Todos os dias eram iguais; só minha mãe mudava, cada vez mais perto da senilidade, visitando a médium "linha branca" que lhe dava conselhos com voz grossa de caboclo. Eu queria que alguma coisa acontecesse, queria vê-los dentro da vida da cidade, mas só saíam para comer num sinistro restaurante "a quilo", de fórmica rosa e amarela.
Um dia, nasceu-me a primeira filha. Foi um momento de vida e luz, mas, logo depois, meu pai caiu doente, com uma enigmática infecção pulmonar, que não passava. Médicos se sucediam: tuberculose, enfisema? O quê? Foi uma revolução cultural no apartamentozinho de Copacabana: aquele rei silencioso estava caído no divã, cuspilhando, febre permanente, precisando de ajuda. Então, a força estava fraca? O pai virara filho? Minha mãe pirou mais ainda, sem saber lidar com tanto poder que ganhara, tanta liberdade súbita. Eu também estranhava aquele titã caído. Um dia, o médico decretou: "Está muito anêmico... Precisa de transfusão de sangue".
Fui levá-lo à Casa de Saúde São José, onde minha primeira filha tinha nascido, pouco antes.
Deixei meu pai na cama de um quarto, com a bolsa de sangue pingando-lhe nas veias e, para evitar o silêncio triste da lenta transfusão, saí pelos corredores, para dar uma volta sem rumo.
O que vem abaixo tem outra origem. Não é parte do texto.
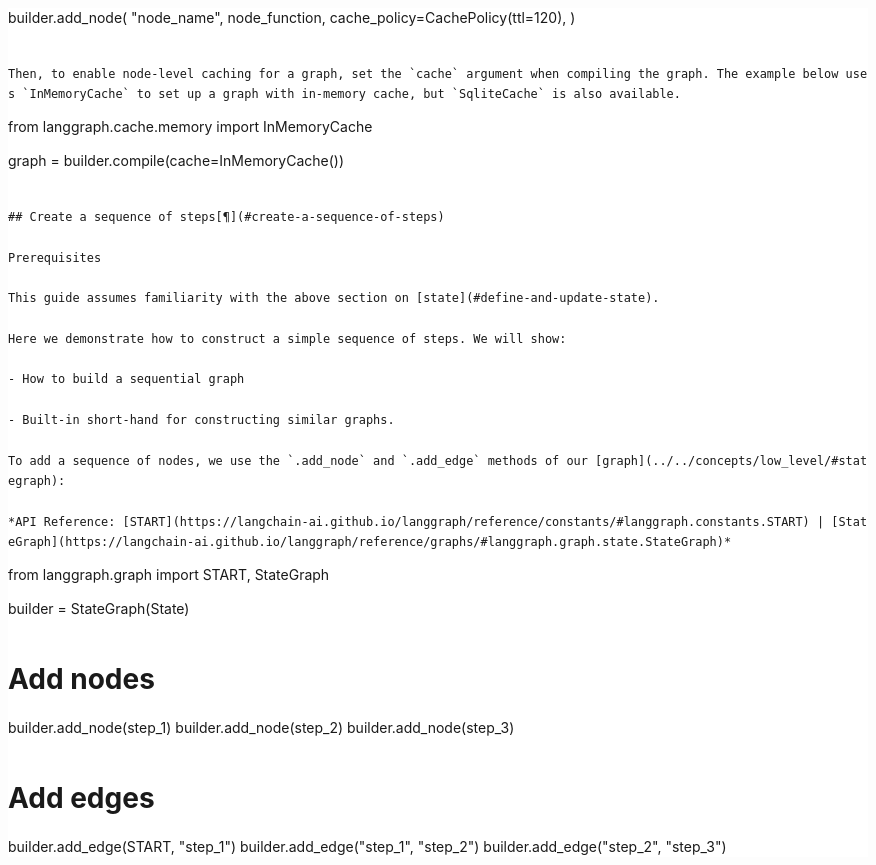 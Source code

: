builder.add_node(
    "node_name",
    node_function,
    cache_policy=CachePolicy(ttl=120),
)

```

Then, to enable node-level caching for a graph, set the `cache` argument when compiling the graph. The example below uses `InMemoryCache` to set up a graph with in-memory cache, but `SqliteCache` is also available.

```
from langgraph.cache.memory import InMemoryCache

graph = builder.compile(cache=InMemoryCache())

```

## Create a sequence of steps[¶](#create-a-sequence-of-steps)

Prerequisites

This guide assumes familiarity with the above section on [state](#define-and-update-state).

Here we demonstrate how to construct a simple sequence of steps. We will show:

- How to build a sequential graph

- Built-in short-hand for constructing similar graphs.

To add a sequence of nodes, we use the `.add_node` and `.add_edge` methods of our [graph](../../concepts/low_level/#stategraph):

*API Reference: [START](https://langchain-ai.github.io/langgraph/reference/constants/#langgraph.constants.START) | [StateGraph](https://langchain-ai.github.io/langgraph/reference/graphs/#langgraph.graph.state.StateGraph)*

```
from langgraph.graph import START, StateGraph

builder = StateGraph(State)

# Add nodes
builder.add_node(step_1)
builder.add_node(step_2)
builder.add_node(step_3)

# Add edges
builder.add_edge(START, "step_1")
builder.add_edge("step_1", "step_2")
builder.add_edge("step_2", "step_3")
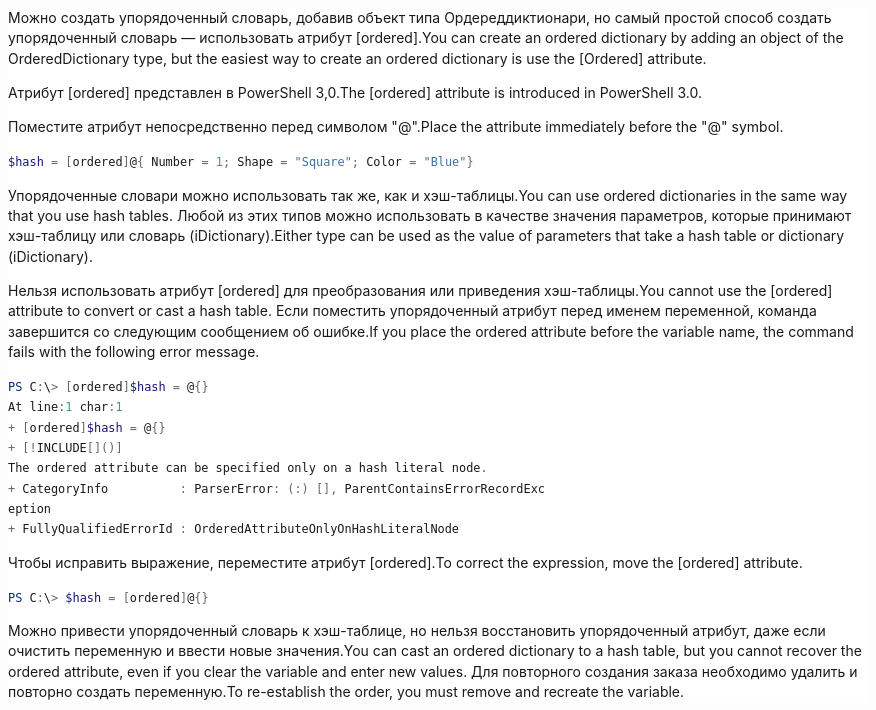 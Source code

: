 <span data-ttu-id="cc3eb-142">Можно создать упорядоченный словарь, добавив объект типа Ордереддиктионари, но самый простой способ создать упорядоченный словарь — использовать атрибут [ordered].</span><span class="sxs-lookup"><span data-stu-id="cc3eb-142">You can create an ordered dictionary by adding an object of the OrderedDictionary type, but the easiest way to create an ordered dictionary is use the [Ordered] attribute.</span></span>

<span data-ttu-id="cc3eb-143">Атрибут [ordered] представлен в PowerShell 3,0.</span><span class="sxs-lookup"><span data-stu-id="cc3eb-143">The [ordered] attribute is introduced in PowerShell 3.0.</span></span>

<span data-ttu-id="cc3eb-144">Поместите атрибут непосредственно перед символом "@".</span><span class="sxs-lookup"><span data-stu-id="cc3eb-144">Place the attribute immediately before the "@" symbol.</span></span>

```powershell
$hash = [ordered]@{ Number = 1; Shape = "Square"; Color = "Blue"}
```

<span data-ttu-id="cc3eb-145">Упорядоченные словари можно использовать так же, как и хэш-таблицы.</span><span class="sxs-lookup"><span data-stu-id="cc3eb-145">You can use ordered dictionaries in the same way that you use hash tables.</span></span>
<span data-ttu-id="cc3eb-146">Любой из этих типов можно использовать в качестве значения параметров, которые принимают хэш-таблицу или словарь (iDictionary).</span><span class="sxs-lookup"><span data-stu-id="cc3eb-146">Either type can be used as the value of parameters that take a hash table or dictionary (iDictionary).</span></span>

<span data-ttu-id="cc3eb-147">Нельзя использовать атрибут [ordered] для преобразования или приведения хэш-таблицы.</span><span class="sxs-lookup"><span data-stu-id="cc3eb-147">You cannot use the [ordered] attribute to convert or cast a hash table.</span></span> <span data-ttu-id="cc3eb-148">Если поместить упорядоченный атрибут перед именем переменной, команда завершится со следующим сообщением об ошибке.</span><span class="sxs-lookup"><span data-stu-id="cc3eb-148">If you place the ordered attribute before the variable name, the command fails with the following error message.</span></span>

```powershell
PS C:\> [ordered]$hash = @{}
At line:1 char:1
+ [ordered]$hash = @{}
+ [!INCLUDE[]()]
The ordered attribute can be specified only on a hash literal node.
+ CategoryInfo          : ParserError: (:) [], ParentContainsErrorRecordExc
eption
+ FullyQualifiedErrorId : OrderedAttributeOnlyOnHashLiteralNode
```

<span data-ttu-id="cc3eb-149">Чтобы исправить выражение, переместите атрибут [ordered].</span><span class="sxs-lookup"><span data-stu-id="cc3eb-149">To correct the expression, move the [ordered] attribute.</span></span>

```powershell
PS C:\> $hash = [ordered]@{}
```

<span data-ttu-id="cc3eb-150">Можно привести упорядоченный словарь к хэш-таблице, но нельзя восстановить упорядоченный атрибут, даже если очистить переменную и ввести новые значения.</span><span class="sxs-lookup"><span data-stu-id="cc3eb-150">You can cast an ordered dictionary to a hash table, but you cannot recover the ordered attribute, even if you clear the variable and enter new values.</span></span> <span data-ttu-id="cc3eb-151">Для повторного создания заказа необходимо удалить и повторно создать переменную.</span><span class="sxs-lookup"><span data-stu-id="cc3eb-151">To re-establish the order, you must remove and recreate the variable.</span></span>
De repente, ouço dois tiros. Sim, dois tiros de revólver.
E foi aí que minha vida começou a mudar. Pela porta do quarto ao lado, olho e vejo dois homens caídos no chão branco de fórmica, boiando em duas imensas poças de sangue. Um já estava morto e o outro agonizava de boca aberta, emitindo um soluço com um assobio assustador, como um peixe morrendo fora d’água. Enfermeiros acorreram e eu soube que tinha sido um crime passional.
Um médico matara o outro e suicidara-se em seguida. Nada mais fora de lugar que um assassinato no hospital.
Tudo se juntava, meus fantasmas acorriam todos, num clímax de vida e morte. Vi, espantado, que um deles era o ginecologista que tratava de minha mãe e que estava ali, boiando no próprio sangue, no hospital onde acabara de nascer a minha filha. A transfusão acabou, as ambulâncias levaram os corpos e ficamos, eu e meu pai, assustados, sozinhos ali no quarto. O mundo tinha mudado.
Então, não sei por que, comecei a sentir um imenso carinho por meu pai, ali, fraquinho, cabelo branco. Ajudei-o a se arrumar, fechei-lhe o paletó e voltamos para casa, como cúmplices mudos de um crime, de um jorro de morte que destruiu nossa melancolia e nos uniu de uma forma misteriosa.
Nunca entendi bem o que aconteceu - só sei que não houve mais silêncios tristes entre nós dois.